Data extracted from a collection
[Start of Attachment]

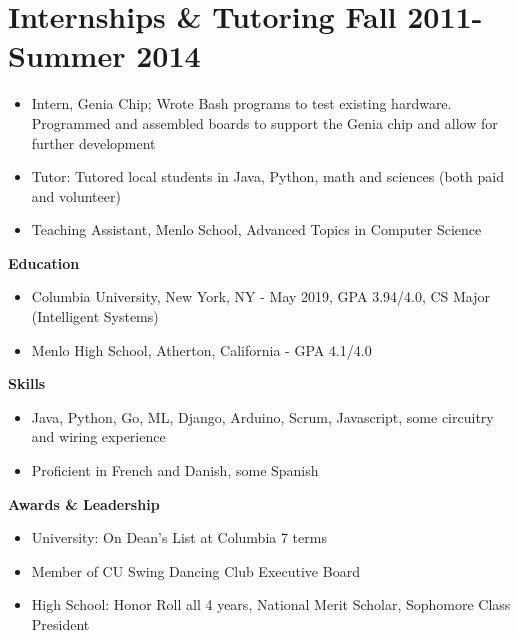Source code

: \documentclass{article}
\begin{document}
\section*{\textbf{Internships \& Tutoring \hfill Fall 2011- Summer 2014
}}
\begin{itemize}[noitemsep]
    \item Intern, Genia Chip; Wrote Bash programs to test existing hardware. Programmed and assembled boards to support the Genia chip and allow for further development
    \item Tutor: Tutored local students in Java, Python, math and sciences (both paid and volunteer)
    \item Teaching Assistant, Menlo School, Advanced Topics in Computer Science
\end{itemize}

\noindent
{\large\textbf{Education}}
\begin{itemize}[noitemsep]
    \item Columbia University, New York, NY - May 2019, GPA 3.94/4.0, CS Major (Intelligent Systems)
    \item Menlo High School, Atherton, California - GPA 4.1/4.0
\end{itemize}

\noindent
{\large\textbf{Skills}}
\begin{itemize}[noitemsep]
    \item Java, Python, Go, ML, Django, Arduino, Scrum, Javascript, some circuitry and wiring experience
    \item Proficient in French and Danish, some Spanish
\end{itemize}
\noindent
{\large\textbf{Awards \& Leadership}}
\begin{itemize}[noitemsep]
    \item University: On Dean’s List at Columbia 7 terms
    \item Member of CU Swing Dancing Club Executive Board
    \item High School: Honor Roll all 4 years, National Merit Scholar, Sophomore Class President

\end{itemize}
\end{document}
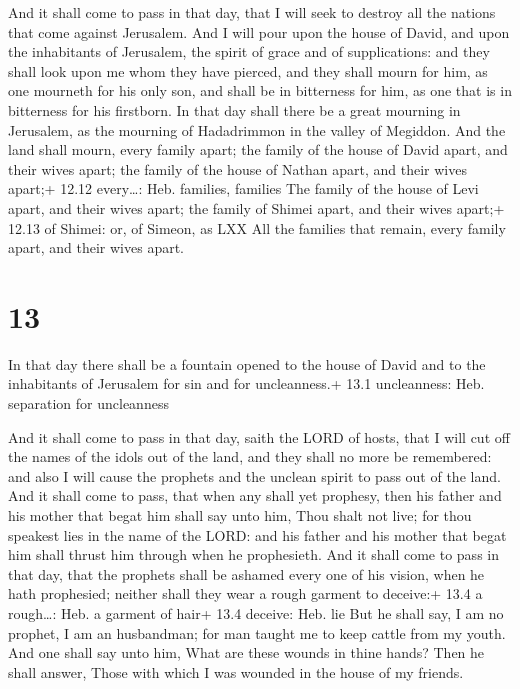 And it shall come to pass in that day, that I will seek
to destroy all the nations that come against Jerusalem. 
And I will pour upon the house of David, and upon the inhabitants of
Jerusalem, the spirit of grace and of supplications: and they shall look
upon me whom they have pierced, and they shall mourn for him, as one
mourneth for his only son, and shall be in bitterness for him, as one
that is in bitterness for his firstborn.  In that day shall
there be a great mourning in Jerusalem, as the mourning of Hadadrimmon
in the valley of Megiddon.  And the land shall mourn, every
family apart; the family of the house of David apart, and their wives
apart; the family of the house of Nathan apart, and their wives apart;+
12.12 every\ldots: Heb. families, families  The family of
the house of Levi apart, and their wives apart; the family of Shimei
apart, and their wives apart;+ 12.13 of Shimei: or, of Simeon, as LXX
 All the families that remain, every family apart, and
their wives apart.

\hypertarget{section-12}{%
\section{13}\label{section-12}}

 In that day there shall be a fountain opened to the house
of David and to the inhabitants of Jerusalem for sin and for
uncleanness.+ 13.1 uncleanness: Heb. separation for uncleanness

 And it shall come to pass in that day, saith the LORD of
hosts, that I will cut off the names of the idols out of the land, and
they shall no more be remembered: and also I will cause the prophets and
the unclean spirit to pass out of the land.  And it shall
come to pass, that when any shall yet prophesy, then his father and his
mother that begat him shall say unto him, Thou shalt not live; for thou
speakest lies in the name of the LORD: and his father and his mother
that begat him shall thrust him through when he prophesieth.
 And it shall come to pass in that day, that the prophets
shall be ashamed every one of his vision, when he hath prophesied;
neither shall they wear a rough garment to deceive:+ 13.4 a rough\ldots:
Heb. a garment of hair+ 13.4 deceive: Heb. lie  But he shall
say, I am no prophet, I am an husbandman; for man taught me to keep
cattle from my youth.  And one shall say unto him, What are
these wounds in thine hands? Then he shall answer, Those with which I
was wounded in the house of my friends.

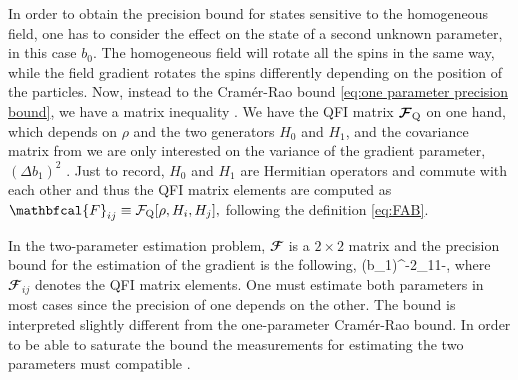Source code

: In order to obtain the precision bound for states sensitive to the
homogeneous field, one has to consider the effect on the state of a second
unknown parameter, in this case $b_0$.
The homogeneous field will rotate all the spins in the same way,
while the field gradient rotates the spins
differently depending on the position of the particles.
Now, instead to the Cram\'er-Rao bound  \eqref{eq:one parameter precision bound},
we have a matrix inequality \citep{Paris2009}.
We have the QFI matrix $\boldsymbol{\mathcal{F}}_{\text{Q}}$ on one hand, which depends on $\rho$ and the two generators $H_0$ and $H_1$, and the covariance matrix from we are only interested on the variance of the gradient parameter, $(\Delta b_1)^2$ \citep{Paris2009}.
Just to record, $H_0$ and $H_1$ are Hermitian operators and commute with each other and thus the QFI matrix elements are computed as $\mathbfcal{F}_{ij}\equiv \qfif{\rho, H_i, H_j},$ following the definition \eqref{eq:FAB}.

In the two-parameter estimation problem, ${\mathbfcal{F}}$ is a $2 \times 2$ matrix and the precision bound for the estimation of the gradient is the following,
\be
\label{eq:precision bound for b1 in terms of QFI matrix elements}
(\Delta b_1)^{-2}\leq {}_{11}-,
\ee
where $\mathbfcal{F}_{ij}$ denotes the QFI matrix elements.
One must estimate both parameters in most cases since the precision of one depends on the other.
The bound is interpreted slightly different from the one-parameter Cram\'er-Rao bound.
In order to be able to saturate the bound the measurements for estimating the two parameters must compatible \citep{Paris2009}.


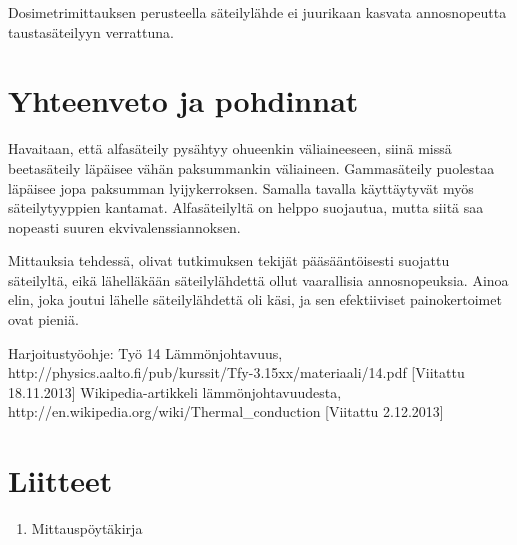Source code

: \documentclass[a4paper,11pt]{article}
\begin{document}
Dosimetrimittauksen perusteella säteilylähde ei juurikaan kasvata annosnopeutta taustasäteilyyn verrattuna. 

\section{Yhteenveto ja pohdinnat}

Havaitaan, että alfasäteily pysähtyy ohueenkin väliaineeseen, siinä missä beetasäteily läpäisee vähän paksummankin väliaineen. Gammasäteily puolestaa läpäisee jopa paksumman lyijykerroksen. Samalla tavalla käyttäytyvät myös säteilytyyppien kantamat. Alfasäteilyltä on helppo suojautua, mutta siitä saa nopeasti suuren ekvivalenssiannoksen. 

Mittauksia tehdessä, olivat tutkimuksen tekijät pääsääntöisesti suojattu säteilyltä, eikä lähelläkään säteilylähdettä ollut vaarallisia annosnopeuksia. Ainoa elin, joka joutui lähelle säteilylähdettä oli käsi, ja sen efektiiviset painokertoimet ovat pieniä. 


\begin{thebibliography}{99}

 Harjoitustyöohje: Työ 14 Lämmönjohtavuus, http://physics.aalto.fi/pub/kurssit/Tfy-3.15xx/materiaali/14.pdf [Viitattu 18.11.2013]
 Wikipedia-artikkeli lämmönjohtavuudesta, http://en.wikipedia.org/wiki/Thermal\_conduction [Viitattu 2.12.2013]

\end{thebibliography}

\section*{Liitteet}
\begin{enumerate}
\item{Mittauspöytäkirja}\label{mittaus}

\end{enumerate}
\end{document}
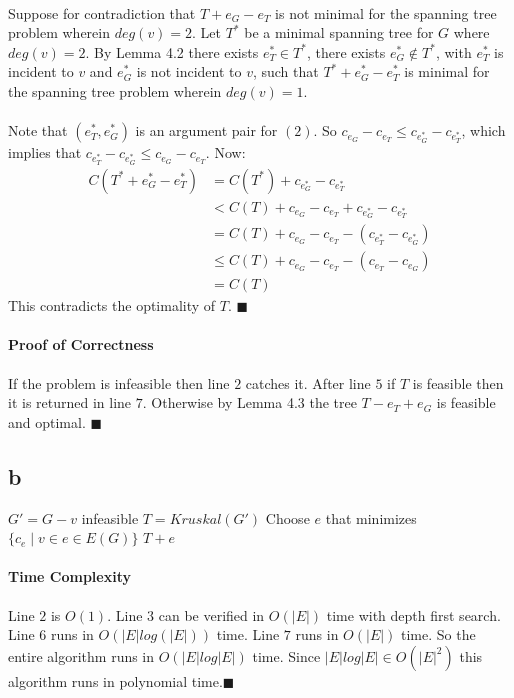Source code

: \documentclass[letterpaper,12pt,oneside,onecolumn]{report}
\begin{document}
\paragraph{}
Suppose for contradiction that $T + e_G - e_T$ is not minimal for the spanning tree problem wherein $deg(v)=2$. Let $T^*$ be a minimal spanning tree for $G$ where $deg(v) = 2$. By Lemma 4.2 there exists $e^*_T \in T^*$, there exists $e^*_G \not\in T^*$, with $e^*_T$ is incident to $v$ and $e^*_G$ is not incident to $v$, such that  $T^* + e^*_G - e^*_T$ is minimal for the spanning tree problem wherein $deg(v) = 1$.
\paragraph{}
Note that $(e^*_T, e^*_G)$ is an argument pair for $(2)$. So $c_{e_G} - c_{e_T} \leq c_{e^*_G} - c_{e^*_T}$, which implies that $c_{e^*_T} - c_{e^*_G} \leq c_{e_G} - c_{e_T}$. Now:
\begin{align*}
C(T^* + e^*_G - e^*_T) &= C(T^*) + c_{e^*_G} - c_{e^*_T}\\
&< C(T) + c_{e_G} - c_{e_T} + c_{e^*_G} - c_{e^*_T}\\
&= C(T) +c_{e_G} - c_{e_T} - (c_{e^*_T} - c_{e^*_G})\\
&\leq C(T) + c_{e_G} - c_{e_T} - (c_{e_T} - c_{e_G})\\
&= C(T)  
\end{align*}
This contradicts the optimality of $T$. $\blacksquare$
\paragraph{Proof of Correctness}
If the problem is infeasible then line $2$ catches it. After line $5$ if $T$ is feasible then it is returned in line $7$. Otherwise by Lemma 4.3 the tree $T - e_T + e_G$ is feasible and optimal. $\blacksquare$
\subsection*{b}
\begin{algorithm} \begin{algorithmic}[1]
\Procedure{}{}
\State $G' = G - v$
\State \Return infeasible
\Else
\State $T = Kruskal(G')$
\State Choose $e$ that minimizes $\{ c_e \mid v \in e \in E(G) \}$
\State \Return $T + e$
\EndIf
\EndProcedure
\end{algorithmic} \end{algorithm}
\paragraph{Time Complexity}
Line $2$ is $O(1)$. Line $3$ can be verified in $O(|E|)$ time with depth first search. Line $6$ runs in $O(|E|log(|E|))$ time. Line $7$ runs in $O(|E|)$ time. So the entire algorithm runs in $O(|E|log|E|)$ time. Since $|E|log|E| \in O(|E|^2)$  this algorithm runs in polynomial time.$\blacksquare$
\end{document}
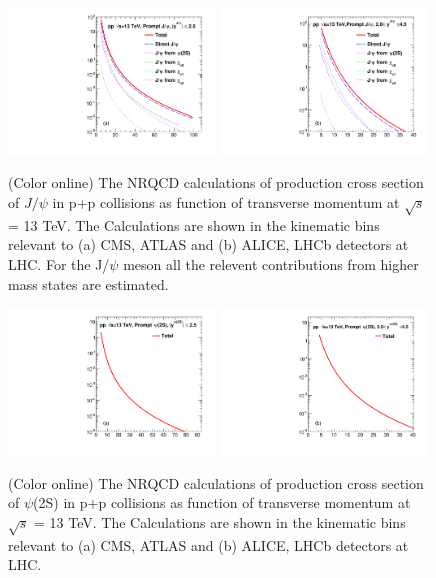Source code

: \documentclass[aps,prc,preprint,superscriptaddress,showpacs,showkeys,amsmath]{revtex4-1}
\begin{document}
\begin{figure}
\includegraphics[width=0.49\textwidth]{Figures/Predict/Fig_ATLAS_D2NDPtDy_RootS13TeV_PromptJPsi_Y2525.pdf}
\includegraphics[width=0.49\textwidth]{Figures/Predict/Fig_ALICE_D2NDPtDy_RootS13TeV_PromptJPsi_Y2045.pdf}
\caption{(Color online) The NRQCD calculations of production cross section of $J/\psi$ in p+p collisions 
  as function of transverse momentum at $\sqrt{s}$ = 13 TeV. The Calculations are shown in the kinematic
  bins relevant to (a) CMS, ATLAS and (b) ALICE, LHCb detectors at LHC. For the J/$\psi$ meson all the 
  relevent contributions from higher mass states are estimated.
}
\label{Fig:SigmaJPsi}
\end{figure}


\begin{figure}
\includegraphics[width=0.49\textwidth]{Figures/Predict/Fig_ATLAS_D2NDPtDy_RootS13TeV_DirectPsi_Y2525.pdf}
\includegraphics[width=0.49\textwidth]{Figures/Predict/Fig_ALICE_D2NDPtDy_RootS13TeV_DirectPsi_Y2045.pdf}
\caption{(Color online) The NRQCD calculations of production cross section of $\psi$(2S) in p+p collisions 
  as function of transverse momentum at $\sqrt{s}$ = 13 TeV. The Calculations are shown in the kinematic
  bins relevant to (a) CMS, ATLAS and (b) ALICE, LHCb detectors at LHC. 
}
\label{Fig:SigmaPsi}
\end{figure}
\end{document}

[End of Attachment]

Scan the records for the string "must" and report each line where it occurs.

One must estimate both parameters in most cases since the precision of one depends on the other.
In order to be able to saturate the bound the measurements for estimating the two parameters must compatible \citep{Paris2009}.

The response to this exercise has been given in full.